Enhanced Resolution in EPR Spectroscopy Using para‐Hydrogen Matrices
Adrián Portela‐González, Wolfram Sander, André K. Eckhardt

TL;DR
This paper shows that using solid para-hydrogen improves EPR spectroscopy resolution and sensitivity for studying radicals.
Contribution
The study introduces solid para-hydrogen matrices as a novel matrix for EPR spectroscopy, offering enhanced resolution and sensitivity.
Findings
The linewidth of TEMPO in p-H2 is narrower than in argon.
The P-centered mono-radical in p-H2 shows a three-fold increase in spectral resolution compared to argon.

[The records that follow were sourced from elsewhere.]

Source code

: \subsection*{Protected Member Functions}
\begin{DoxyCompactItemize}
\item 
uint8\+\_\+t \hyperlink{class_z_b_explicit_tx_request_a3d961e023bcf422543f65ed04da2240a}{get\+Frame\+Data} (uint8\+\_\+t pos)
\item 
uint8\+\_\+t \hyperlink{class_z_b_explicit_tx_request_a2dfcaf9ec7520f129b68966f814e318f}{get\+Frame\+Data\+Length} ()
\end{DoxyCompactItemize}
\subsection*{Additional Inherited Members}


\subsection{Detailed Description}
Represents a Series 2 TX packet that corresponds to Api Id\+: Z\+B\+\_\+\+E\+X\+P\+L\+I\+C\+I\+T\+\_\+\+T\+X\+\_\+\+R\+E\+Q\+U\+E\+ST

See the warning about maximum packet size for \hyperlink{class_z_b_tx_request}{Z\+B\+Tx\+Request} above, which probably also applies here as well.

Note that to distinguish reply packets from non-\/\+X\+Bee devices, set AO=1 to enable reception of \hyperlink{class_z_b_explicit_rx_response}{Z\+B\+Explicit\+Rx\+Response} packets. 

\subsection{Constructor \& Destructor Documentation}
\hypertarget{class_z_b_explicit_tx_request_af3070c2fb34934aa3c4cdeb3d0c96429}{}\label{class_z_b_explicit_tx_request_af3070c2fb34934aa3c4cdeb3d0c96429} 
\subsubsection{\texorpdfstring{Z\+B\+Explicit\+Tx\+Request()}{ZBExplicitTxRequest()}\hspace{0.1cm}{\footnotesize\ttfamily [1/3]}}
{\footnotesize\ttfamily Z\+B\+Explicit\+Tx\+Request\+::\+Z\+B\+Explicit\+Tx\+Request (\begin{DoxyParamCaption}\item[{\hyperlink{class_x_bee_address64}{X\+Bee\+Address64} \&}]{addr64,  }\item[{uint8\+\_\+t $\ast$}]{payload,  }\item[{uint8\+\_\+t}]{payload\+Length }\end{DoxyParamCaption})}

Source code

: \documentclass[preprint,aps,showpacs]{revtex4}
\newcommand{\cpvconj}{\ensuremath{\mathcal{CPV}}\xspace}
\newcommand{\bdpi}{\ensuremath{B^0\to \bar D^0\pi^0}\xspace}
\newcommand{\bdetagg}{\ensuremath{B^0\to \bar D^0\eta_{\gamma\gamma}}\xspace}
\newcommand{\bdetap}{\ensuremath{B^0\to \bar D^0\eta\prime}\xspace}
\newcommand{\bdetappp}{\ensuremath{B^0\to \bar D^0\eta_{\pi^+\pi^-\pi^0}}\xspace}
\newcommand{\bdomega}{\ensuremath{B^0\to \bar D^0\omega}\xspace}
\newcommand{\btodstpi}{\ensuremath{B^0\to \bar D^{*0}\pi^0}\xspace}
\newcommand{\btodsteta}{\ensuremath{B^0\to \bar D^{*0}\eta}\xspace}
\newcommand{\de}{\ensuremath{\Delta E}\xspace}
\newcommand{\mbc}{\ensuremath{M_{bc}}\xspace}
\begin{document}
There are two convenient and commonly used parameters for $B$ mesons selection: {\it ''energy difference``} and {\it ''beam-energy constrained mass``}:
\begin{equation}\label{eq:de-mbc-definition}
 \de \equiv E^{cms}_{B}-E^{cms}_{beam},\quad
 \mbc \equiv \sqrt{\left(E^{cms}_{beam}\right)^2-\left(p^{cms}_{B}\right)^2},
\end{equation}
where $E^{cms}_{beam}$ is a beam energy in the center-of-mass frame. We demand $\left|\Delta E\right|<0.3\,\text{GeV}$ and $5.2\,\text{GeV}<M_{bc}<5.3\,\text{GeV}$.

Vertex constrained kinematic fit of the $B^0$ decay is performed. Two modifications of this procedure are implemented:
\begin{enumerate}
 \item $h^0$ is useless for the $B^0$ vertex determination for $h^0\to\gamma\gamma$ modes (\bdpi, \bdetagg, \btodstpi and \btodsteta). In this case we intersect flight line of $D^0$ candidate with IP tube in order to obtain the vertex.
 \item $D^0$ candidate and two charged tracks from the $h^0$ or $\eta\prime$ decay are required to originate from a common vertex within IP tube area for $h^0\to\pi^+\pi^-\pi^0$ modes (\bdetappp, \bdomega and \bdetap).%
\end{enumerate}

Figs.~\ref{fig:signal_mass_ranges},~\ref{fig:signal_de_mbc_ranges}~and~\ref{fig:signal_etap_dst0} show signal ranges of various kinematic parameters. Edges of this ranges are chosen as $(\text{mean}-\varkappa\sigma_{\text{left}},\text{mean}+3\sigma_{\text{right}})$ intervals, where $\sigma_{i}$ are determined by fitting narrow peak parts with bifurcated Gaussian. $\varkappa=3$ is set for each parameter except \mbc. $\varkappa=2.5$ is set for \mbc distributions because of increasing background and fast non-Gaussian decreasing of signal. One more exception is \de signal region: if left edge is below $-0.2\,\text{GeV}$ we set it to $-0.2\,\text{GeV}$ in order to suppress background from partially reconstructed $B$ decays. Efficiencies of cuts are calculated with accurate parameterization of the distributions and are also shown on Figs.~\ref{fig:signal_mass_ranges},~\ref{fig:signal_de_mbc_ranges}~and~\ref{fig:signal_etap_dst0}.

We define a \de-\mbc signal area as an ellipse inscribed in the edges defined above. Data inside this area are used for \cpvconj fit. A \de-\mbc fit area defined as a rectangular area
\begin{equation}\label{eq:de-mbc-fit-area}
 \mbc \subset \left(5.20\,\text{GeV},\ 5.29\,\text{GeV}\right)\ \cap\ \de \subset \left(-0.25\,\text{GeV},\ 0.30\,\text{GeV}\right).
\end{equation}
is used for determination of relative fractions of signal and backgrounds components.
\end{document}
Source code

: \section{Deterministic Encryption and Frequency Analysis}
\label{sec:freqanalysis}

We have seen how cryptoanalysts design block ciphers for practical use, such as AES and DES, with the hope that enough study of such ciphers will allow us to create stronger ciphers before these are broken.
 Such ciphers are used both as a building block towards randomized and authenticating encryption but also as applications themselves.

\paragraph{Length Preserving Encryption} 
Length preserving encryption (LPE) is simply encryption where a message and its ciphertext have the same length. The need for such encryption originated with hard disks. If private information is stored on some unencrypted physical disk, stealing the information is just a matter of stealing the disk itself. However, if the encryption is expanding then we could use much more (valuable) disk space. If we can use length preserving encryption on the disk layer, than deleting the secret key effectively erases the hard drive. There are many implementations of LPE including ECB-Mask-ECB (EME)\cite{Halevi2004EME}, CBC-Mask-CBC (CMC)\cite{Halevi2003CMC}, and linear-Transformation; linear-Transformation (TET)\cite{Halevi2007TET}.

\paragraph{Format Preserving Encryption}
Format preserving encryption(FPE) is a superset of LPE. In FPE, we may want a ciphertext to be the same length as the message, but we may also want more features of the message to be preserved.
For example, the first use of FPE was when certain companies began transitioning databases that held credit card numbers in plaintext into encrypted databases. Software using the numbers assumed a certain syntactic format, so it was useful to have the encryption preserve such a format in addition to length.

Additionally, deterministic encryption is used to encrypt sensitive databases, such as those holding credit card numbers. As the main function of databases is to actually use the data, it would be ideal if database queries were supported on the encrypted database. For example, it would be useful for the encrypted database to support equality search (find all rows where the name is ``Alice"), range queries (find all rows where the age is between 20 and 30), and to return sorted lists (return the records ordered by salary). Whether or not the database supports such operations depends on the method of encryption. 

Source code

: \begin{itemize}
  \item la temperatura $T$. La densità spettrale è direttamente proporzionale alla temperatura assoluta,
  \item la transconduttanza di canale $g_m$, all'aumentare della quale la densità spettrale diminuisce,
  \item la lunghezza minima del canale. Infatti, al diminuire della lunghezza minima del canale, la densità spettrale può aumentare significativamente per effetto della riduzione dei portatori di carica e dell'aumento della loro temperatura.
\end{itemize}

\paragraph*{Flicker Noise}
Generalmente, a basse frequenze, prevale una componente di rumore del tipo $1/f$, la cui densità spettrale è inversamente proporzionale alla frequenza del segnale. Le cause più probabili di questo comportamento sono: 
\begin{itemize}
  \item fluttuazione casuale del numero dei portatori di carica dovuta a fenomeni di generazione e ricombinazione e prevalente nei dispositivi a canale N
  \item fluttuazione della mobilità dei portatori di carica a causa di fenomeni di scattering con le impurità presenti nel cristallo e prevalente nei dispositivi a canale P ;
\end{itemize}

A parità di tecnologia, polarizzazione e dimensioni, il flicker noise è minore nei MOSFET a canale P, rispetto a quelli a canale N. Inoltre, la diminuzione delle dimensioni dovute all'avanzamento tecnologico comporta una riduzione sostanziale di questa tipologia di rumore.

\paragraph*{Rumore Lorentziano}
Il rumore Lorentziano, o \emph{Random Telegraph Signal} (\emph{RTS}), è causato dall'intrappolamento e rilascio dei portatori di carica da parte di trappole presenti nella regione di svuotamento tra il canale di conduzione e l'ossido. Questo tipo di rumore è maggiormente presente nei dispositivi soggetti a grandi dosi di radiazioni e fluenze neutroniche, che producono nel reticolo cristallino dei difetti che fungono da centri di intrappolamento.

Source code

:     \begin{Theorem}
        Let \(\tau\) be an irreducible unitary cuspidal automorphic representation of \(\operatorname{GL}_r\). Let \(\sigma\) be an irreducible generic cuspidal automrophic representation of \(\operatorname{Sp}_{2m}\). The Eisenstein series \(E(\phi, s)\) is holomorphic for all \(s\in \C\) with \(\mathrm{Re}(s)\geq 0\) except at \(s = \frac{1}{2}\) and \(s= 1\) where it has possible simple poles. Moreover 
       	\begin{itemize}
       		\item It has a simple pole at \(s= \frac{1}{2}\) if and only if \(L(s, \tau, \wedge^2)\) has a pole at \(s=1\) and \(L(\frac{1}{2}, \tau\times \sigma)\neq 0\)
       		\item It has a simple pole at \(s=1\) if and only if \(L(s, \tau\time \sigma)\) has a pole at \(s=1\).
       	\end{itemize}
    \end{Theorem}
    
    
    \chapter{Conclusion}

The non-existing cage effect in p-H2 increases sensitivity for radical detection.
Abstract
We developed a matrix isolation experiment utilizing a closed‐cycle helium cryostat, which operates at 2.5 K and enables electron paramagnetic resonance (EPR) measurements in solid para‐hydrogen (p‐H2) matrices. The EPR spectra of the persistent 2,2,6,6‐tetramethylpiperidinyloxyl (TEMPO) radical and an in situ generated P‐centered mono‐radical were recorded at 2.5 K in p‐H2. The spectrum of TEMPO in p‐H2 shows a narrower linewidth compared to argon, and its matrix‐isolated spectrum and simulation are reported. The P‐centered mono‐radical was generated in p‐H2 via in situ photolysis of the corresponding phosphorus iodide, which affords roughly a three‐fold increase in spectral resolution compared to argon, as well as higher sensitivity due to the non‐existing cage effect in soft p‐H2. We demonstrate the advantageous properties of solid para‐hydrogen (p‐H2) matrices for electron…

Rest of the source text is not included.